Any response probably would be forthcoming in at least 25 years due to the distance the message has to travel between Earth and GJ273b. 
The exoplanet was chosen because of its visibility from Earth's northern hemisphere, even if it is not the closest potentially inhabited exoplanet to Earth. That distinction belongs to Proxima b, which is just 4 light-years away. 
Earlier this week, scientists discovered a new exoplanet, Ross 128 b, that is 11 light-years away from Earth. It orbits a very quiet red-dwarf star, meaning it does not have to deal with issues such as deadly ultraviolet or X-ray radiation and could also be home to life.
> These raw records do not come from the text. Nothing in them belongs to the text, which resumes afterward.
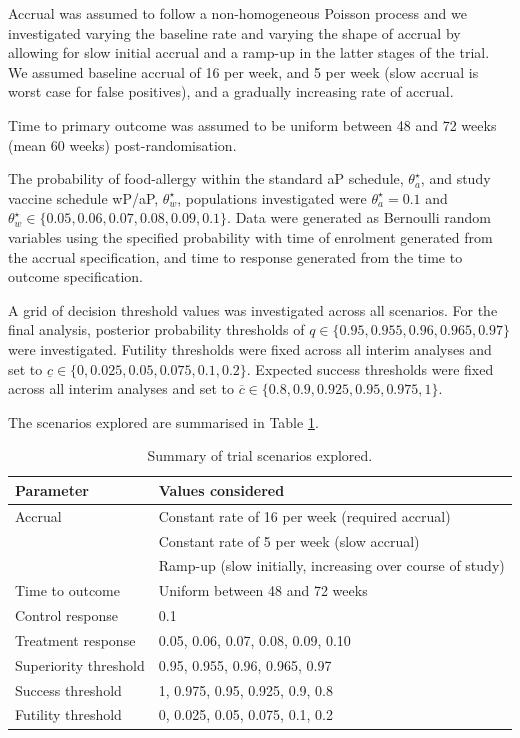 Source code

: \documentclass{bmcart}
\begin{document}
Accrual was assumed to follow a non-homogeneous Poisson process and we investigated varying the baseline rate and varying the shape of accrual by allowing for slow initial accrual and a ramp-up in the latter stages of the trial.
We assumed baseline accrual of 16 per week, and 5 per week (slow accrual is worst case for false positives), and a gradually increasing rate of accrual.

Time to primary outcome was assumed to be uniform between 48 and 72 weeks (mean 60 weeks) post-randomisation.

The probability of food-allergy within the standard aP schedule, $\theta_a^\star$, and study vaccine schedule wP/aP, $\theta_w^\star$, populations investigated were $\theta_a^\star=0.1$ and $\theta_w^\star\in\{0.05, 0.06, 0.07, 0.08, 0.09,0.1\}$.
Data were generated as Bernoulli random variables using the specified probability with time of enrolment generated from the accrual specification, and time to response generated from the time to outcome specification.

A grid of decision threshold values was investigated across all scenarios.
For the final analysis, posterior probability thresholds of $q\in\{0.95,0.955,0.96,0.965,0.97\}$ were investigated.
Futility thresholds were fixed across all interim analyses and set to $\underline{c}\in\{0,0.025,0.05,0.075,0.1,0.2\}$.
Expected success thresholds were fixed across all interim analyses and set to $\overline{c}\in\{0.8,0.9,0.925,0.95,0.975,1\}$.

The scenarios explored are summarised in Table \ref{tab:scenarios}.

\begin{table}[!ht]
	\caption{Summary of trial scenarios explored.}
	\label{tab:scenarios}
	\begin{tabular}{ll}
		Parameter & Values considered \\ \hline
		Accrual & Constant rate of 16 per week (required accrual) \\
		& Constant rate of 5 per week (slow accrual) \\
		& Ramp-up (slow initially, increasing over course of study) \\
		Time to outcome & Uniform between 48 and 72 weeks \\
		Control response & 0.1 \\
		Treatment response & 0.05, 0.06, 0.07, 0.08, 0.09, 0.10 \\
		Superiority threshold & 0.95, 0.955, 0.96, 0.965, 0.97 \\
		Success threshold & 1, 0.975, 0.95, 0.925, 0.9, 0.8 \\
		Futility threshold & 0, 0.025, 0.05, 0.075, 0.1, 0.2 \\
		\hline
	\end{tabular}
\end{table}
\end{document}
One light-year is approximately 5.88 trillion miles.
Sonar calling GJ273b is not the first message sent to space. The first was the Arecibo message, sent in 1974. The Arecibo message is expected to take 25,000 light-years to reach its target of the M13 star cluster.
While hopeful of receiving a response, Vakoch says we may never hear anything from another intelligent civilization. 
"Practically speaking, if we get a signal from Luyten's Star, it will mean the Milky Way is teeming with life. It's certainly possible," Vakoch said. "It seems more likely that we'll need to target not just one star, but hundreds, thousands, or even millions before we get a reply back."